Collected data
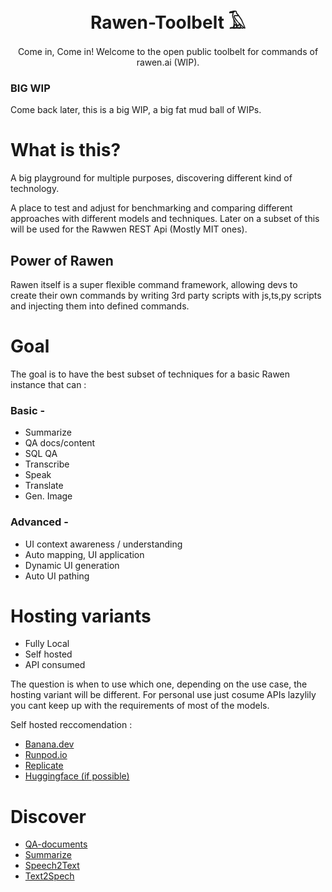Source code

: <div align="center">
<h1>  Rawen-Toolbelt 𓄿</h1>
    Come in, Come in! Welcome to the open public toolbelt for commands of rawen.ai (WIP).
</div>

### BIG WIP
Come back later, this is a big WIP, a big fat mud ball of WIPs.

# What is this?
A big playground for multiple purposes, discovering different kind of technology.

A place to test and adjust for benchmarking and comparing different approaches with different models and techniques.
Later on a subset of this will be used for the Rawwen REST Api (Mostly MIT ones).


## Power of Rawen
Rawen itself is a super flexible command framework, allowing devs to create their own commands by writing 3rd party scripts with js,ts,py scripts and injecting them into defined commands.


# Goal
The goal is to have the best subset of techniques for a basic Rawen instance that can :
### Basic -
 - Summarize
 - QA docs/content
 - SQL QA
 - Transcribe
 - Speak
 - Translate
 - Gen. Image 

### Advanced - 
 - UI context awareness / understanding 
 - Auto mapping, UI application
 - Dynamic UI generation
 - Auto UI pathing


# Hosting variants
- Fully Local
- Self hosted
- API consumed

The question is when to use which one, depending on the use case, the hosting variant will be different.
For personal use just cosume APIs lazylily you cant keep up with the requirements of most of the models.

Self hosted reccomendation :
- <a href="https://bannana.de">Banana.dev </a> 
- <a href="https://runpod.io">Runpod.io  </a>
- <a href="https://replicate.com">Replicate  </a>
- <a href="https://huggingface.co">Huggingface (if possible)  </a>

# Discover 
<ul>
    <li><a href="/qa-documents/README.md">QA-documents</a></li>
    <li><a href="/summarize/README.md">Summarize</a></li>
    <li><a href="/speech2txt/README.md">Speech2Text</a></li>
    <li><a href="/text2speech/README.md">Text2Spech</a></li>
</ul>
--
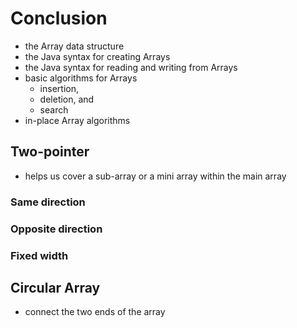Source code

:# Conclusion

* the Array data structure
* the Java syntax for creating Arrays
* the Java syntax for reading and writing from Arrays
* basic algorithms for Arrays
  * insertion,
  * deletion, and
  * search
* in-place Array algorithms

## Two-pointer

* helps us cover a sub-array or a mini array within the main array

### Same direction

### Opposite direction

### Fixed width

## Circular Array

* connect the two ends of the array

**EXERCISE INSTRUCTIONS:**
Copy exactly the stretch of data above from the line with "Array data structure" through the line with "of the array", and omit all other lines.

**TASK OUTPUT:**
* the Array data structure
* the Java syntax for creating Arrays
* the Java syntax for reading and writing from Arrays
* basic algorithms for Arrays
  * insertion,
  * deletion, and
  * search
* in-place Array algorithms

## Two-pointer

* helps us cover a sub-array or a mini array within the main array

### Same direction

### Opposite direction

### Fixed width

## Circular Array

* connect the two ends of the array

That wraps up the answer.